=== WHAT YOU HAVE TO DO ===
Scan the material for the word "temporal" and copy each line where it occurs.

=== INFORMATION PROVIDED ===
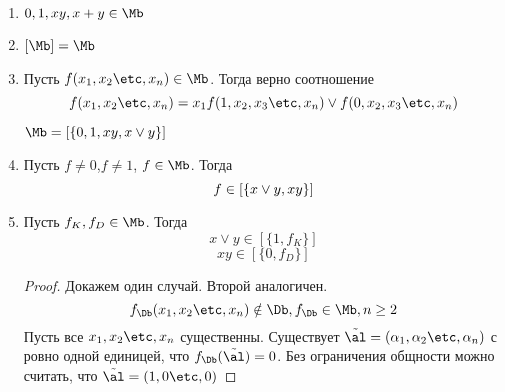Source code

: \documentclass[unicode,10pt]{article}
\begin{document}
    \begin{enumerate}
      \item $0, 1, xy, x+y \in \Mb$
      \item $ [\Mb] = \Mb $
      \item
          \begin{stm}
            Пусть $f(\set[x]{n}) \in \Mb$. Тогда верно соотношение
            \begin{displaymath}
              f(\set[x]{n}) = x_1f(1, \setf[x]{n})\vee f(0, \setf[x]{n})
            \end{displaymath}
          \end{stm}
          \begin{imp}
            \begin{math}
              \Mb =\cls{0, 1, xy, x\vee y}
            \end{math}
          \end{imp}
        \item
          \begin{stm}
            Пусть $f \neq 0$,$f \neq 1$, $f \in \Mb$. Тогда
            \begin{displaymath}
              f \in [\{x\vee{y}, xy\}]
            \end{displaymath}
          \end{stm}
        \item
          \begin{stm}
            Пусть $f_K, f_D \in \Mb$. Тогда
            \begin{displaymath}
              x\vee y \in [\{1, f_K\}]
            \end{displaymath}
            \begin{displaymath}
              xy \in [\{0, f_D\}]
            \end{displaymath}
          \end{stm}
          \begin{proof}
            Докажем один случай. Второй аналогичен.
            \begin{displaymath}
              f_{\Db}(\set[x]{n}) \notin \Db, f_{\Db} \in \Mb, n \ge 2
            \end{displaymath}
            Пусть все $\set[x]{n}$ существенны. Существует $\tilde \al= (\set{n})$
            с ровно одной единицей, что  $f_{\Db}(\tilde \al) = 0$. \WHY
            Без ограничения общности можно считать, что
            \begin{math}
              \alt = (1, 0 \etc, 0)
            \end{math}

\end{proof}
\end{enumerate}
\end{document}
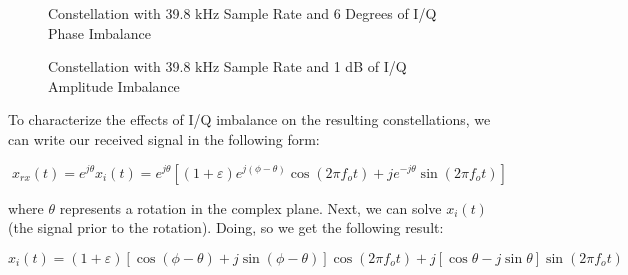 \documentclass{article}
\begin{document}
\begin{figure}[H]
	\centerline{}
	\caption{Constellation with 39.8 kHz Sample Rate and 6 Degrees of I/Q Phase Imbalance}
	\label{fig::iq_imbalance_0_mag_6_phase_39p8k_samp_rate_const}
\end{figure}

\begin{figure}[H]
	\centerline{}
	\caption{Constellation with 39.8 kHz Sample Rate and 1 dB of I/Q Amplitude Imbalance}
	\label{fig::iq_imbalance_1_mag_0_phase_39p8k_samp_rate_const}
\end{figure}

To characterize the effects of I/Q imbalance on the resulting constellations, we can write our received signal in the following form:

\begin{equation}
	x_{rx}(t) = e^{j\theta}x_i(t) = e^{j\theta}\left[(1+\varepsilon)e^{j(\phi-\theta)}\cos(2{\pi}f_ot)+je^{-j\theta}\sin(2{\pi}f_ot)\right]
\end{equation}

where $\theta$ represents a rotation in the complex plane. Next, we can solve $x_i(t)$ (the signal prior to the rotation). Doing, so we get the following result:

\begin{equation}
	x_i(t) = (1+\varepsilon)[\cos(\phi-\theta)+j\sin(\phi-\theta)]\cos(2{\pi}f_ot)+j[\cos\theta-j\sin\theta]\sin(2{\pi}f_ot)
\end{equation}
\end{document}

--

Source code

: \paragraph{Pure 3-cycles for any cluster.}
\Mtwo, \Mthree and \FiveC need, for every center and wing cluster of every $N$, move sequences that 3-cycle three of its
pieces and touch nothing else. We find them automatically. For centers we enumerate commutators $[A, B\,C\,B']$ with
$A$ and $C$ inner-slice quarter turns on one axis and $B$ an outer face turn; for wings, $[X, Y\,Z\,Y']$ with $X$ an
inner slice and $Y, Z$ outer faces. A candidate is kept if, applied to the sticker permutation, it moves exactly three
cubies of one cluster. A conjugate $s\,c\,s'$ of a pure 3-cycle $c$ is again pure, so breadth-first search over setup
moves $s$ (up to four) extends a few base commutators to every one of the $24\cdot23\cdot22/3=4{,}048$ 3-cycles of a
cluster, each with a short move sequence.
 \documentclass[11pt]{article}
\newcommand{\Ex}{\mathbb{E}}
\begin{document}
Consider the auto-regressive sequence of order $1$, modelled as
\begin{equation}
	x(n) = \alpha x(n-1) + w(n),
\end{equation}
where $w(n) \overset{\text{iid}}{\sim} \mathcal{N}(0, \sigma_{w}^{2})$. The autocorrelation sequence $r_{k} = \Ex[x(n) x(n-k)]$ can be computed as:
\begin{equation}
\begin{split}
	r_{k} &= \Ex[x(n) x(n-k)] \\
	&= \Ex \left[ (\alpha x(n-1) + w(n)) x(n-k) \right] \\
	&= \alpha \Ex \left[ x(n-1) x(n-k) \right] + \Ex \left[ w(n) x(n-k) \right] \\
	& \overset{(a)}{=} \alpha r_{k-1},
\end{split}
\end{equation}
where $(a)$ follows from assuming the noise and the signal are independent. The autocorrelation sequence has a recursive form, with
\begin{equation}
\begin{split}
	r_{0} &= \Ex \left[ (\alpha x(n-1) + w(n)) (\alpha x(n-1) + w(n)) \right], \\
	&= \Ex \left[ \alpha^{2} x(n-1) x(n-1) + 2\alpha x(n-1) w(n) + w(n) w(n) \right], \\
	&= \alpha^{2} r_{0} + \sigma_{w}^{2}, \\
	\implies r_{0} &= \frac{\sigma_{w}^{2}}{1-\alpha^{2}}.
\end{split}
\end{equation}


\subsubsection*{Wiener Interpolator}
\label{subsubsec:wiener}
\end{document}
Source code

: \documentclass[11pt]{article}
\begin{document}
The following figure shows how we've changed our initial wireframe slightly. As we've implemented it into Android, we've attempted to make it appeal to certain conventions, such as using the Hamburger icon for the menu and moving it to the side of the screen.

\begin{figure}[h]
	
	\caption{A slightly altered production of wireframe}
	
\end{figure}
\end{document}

---

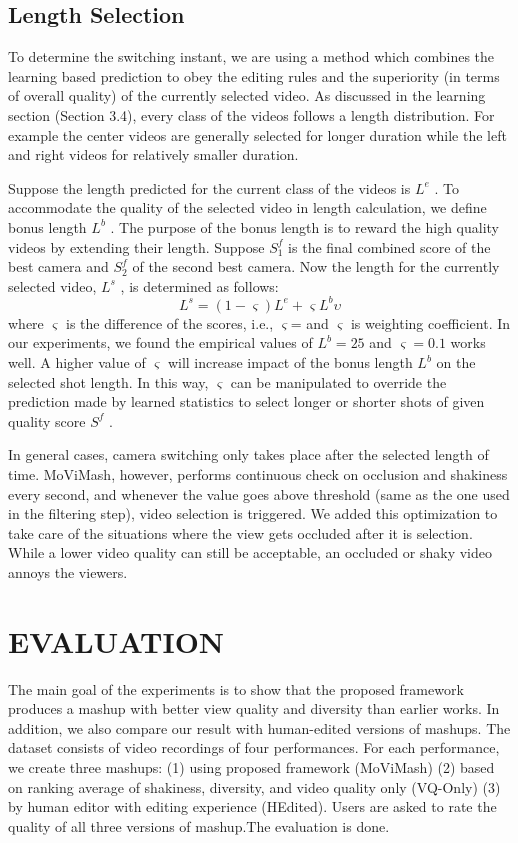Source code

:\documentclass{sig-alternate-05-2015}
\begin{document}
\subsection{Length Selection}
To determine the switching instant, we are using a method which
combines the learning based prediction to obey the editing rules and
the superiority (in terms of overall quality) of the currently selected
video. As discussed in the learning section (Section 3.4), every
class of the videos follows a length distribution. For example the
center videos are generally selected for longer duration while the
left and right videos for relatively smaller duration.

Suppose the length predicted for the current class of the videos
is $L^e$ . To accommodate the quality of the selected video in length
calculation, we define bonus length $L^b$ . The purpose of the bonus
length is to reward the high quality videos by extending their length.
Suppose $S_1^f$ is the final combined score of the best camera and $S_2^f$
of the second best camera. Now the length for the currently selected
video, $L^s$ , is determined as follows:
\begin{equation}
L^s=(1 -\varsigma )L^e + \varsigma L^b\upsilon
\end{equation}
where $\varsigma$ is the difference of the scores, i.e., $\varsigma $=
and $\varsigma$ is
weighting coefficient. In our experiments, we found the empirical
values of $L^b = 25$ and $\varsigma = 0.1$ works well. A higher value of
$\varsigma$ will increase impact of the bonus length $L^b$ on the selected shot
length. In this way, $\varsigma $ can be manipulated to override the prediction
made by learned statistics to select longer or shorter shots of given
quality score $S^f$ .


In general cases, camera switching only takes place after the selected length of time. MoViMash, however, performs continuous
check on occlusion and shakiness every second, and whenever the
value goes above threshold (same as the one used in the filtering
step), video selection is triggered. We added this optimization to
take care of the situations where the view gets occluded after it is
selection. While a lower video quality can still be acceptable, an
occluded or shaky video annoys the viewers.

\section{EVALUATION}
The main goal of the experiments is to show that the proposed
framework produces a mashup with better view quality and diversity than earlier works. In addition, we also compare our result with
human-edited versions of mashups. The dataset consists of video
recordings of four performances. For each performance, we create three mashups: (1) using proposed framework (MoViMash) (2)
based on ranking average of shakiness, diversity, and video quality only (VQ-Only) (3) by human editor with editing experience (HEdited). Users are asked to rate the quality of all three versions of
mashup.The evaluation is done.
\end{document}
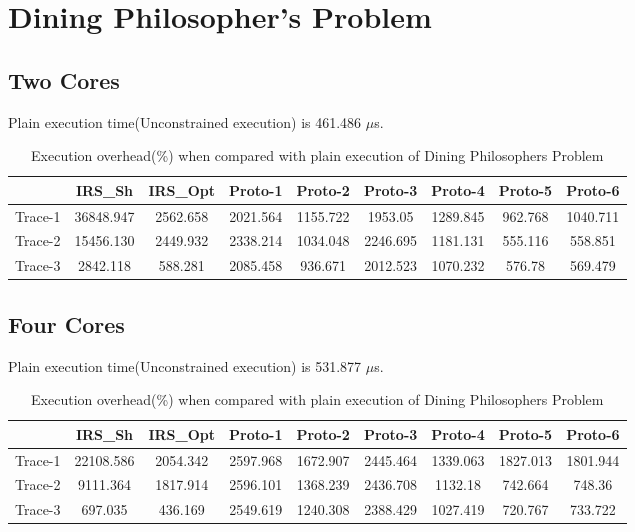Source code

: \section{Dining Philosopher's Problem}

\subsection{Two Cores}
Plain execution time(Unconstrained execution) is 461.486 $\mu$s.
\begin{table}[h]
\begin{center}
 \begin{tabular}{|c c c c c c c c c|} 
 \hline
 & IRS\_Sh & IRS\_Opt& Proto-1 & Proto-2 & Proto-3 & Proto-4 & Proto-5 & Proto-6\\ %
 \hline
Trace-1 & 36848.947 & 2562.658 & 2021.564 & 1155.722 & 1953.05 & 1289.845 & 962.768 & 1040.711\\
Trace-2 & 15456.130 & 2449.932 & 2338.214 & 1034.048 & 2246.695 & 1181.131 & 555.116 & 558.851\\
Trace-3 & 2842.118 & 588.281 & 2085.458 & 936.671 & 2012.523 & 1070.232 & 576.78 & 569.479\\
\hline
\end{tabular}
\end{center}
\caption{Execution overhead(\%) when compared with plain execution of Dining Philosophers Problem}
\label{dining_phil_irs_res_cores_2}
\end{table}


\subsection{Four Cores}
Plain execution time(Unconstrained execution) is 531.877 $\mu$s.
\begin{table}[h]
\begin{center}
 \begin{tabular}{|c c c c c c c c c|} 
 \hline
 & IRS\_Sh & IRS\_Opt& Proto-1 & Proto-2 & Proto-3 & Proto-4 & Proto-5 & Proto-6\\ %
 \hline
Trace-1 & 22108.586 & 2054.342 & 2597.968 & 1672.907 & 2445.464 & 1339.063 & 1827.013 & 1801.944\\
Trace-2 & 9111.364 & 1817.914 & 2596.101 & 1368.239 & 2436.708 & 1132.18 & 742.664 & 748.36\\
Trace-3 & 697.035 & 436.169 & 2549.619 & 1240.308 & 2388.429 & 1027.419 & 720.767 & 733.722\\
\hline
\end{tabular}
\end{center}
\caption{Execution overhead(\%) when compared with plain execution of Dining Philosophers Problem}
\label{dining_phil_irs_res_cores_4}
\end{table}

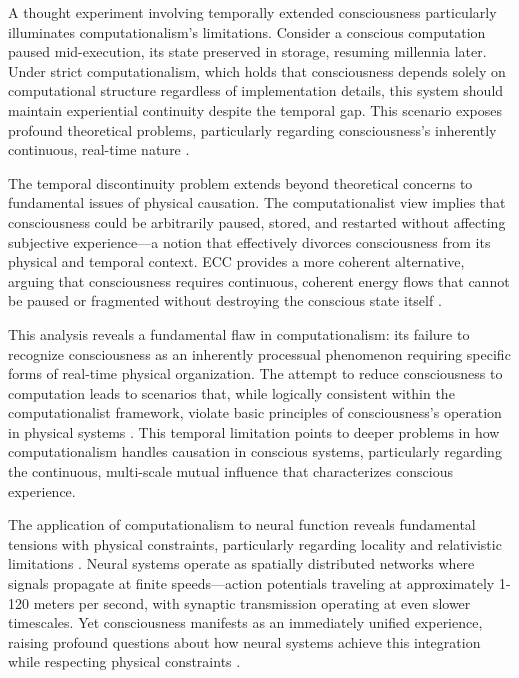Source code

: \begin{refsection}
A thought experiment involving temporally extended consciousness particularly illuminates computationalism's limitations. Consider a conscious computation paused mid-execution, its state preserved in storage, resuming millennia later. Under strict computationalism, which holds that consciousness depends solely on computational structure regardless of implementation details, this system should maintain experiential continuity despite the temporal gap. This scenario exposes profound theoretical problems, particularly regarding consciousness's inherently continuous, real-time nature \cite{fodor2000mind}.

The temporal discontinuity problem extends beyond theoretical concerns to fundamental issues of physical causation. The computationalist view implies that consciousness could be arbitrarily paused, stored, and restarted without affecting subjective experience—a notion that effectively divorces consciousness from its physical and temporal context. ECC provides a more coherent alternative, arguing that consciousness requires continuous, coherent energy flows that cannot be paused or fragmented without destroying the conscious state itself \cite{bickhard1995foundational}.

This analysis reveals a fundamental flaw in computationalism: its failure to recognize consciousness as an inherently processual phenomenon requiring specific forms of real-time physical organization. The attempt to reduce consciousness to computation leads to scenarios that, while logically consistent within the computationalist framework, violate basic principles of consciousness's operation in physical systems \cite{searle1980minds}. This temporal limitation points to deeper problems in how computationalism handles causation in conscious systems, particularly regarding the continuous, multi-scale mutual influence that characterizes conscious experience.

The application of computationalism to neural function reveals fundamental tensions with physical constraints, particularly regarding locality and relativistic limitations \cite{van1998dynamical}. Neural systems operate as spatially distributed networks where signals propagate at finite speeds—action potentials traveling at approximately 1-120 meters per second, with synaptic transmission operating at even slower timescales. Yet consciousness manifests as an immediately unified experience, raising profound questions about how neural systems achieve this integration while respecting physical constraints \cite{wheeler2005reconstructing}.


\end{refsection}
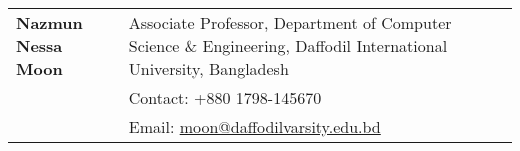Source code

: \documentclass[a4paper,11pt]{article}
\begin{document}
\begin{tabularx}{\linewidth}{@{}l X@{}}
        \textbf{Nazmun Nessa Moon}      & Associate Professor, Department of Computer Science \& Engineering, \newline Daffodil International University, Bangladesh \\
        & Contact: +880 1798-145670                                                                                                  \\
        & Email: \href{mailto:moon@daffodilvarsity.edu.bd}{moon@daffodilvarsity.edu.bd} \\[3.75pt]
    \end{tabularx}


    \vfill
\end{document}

=== SOLUTION FOR THIS TASK ===
A thought experiment involving temporally extended consciousness particularly illuminates computationalism's limitations. Consider a conscious computation paused mid-execution, its state preserved in storage, resuming millennia later. Under strict computationalism, which holds that consciousness depends solely on computational structure regardless of implementation details, this system should maintain experiential continuity despite the temporal gap. This scenario exposes profound theoretical problems, particularly regarding consciousness's inherently continuous, real-time nature \cite{fodor2000mind}.
The temporal discontinuity problem extends beyond theoretical concerns to fundamental issues of physical causation. The computationalist view implies that consciousness could be arbitrarily paused, stored, and restarted without affecting subjective experience—a notion that effectively divorces consciousness from its physical and temporal context. ECC provides a more coherent alternative, arguing that consciousness requires continuous, coherent energy flows that cannot be paused or fragmented without destroying the conscious state itself \cite{bickhard1995foundational}.
This analysis reveals a fundamental flaw in computationalism: its failure to recognize consciousness as an inherently processual phenomenon requiring specific forms of real-time physical organization. The attempt to reduce consciousness to computation leads to scenarios that, while logically consistent within the computationalist framework, violate basic principles of consciousness's operation in physical systems \cite{searle1980minds}. This temporal limitation points to deeper problems in how computationalism handles causation in conscious systems, particularly regarding the continuous, multi-scale mutual influence that characterizes conscious experience.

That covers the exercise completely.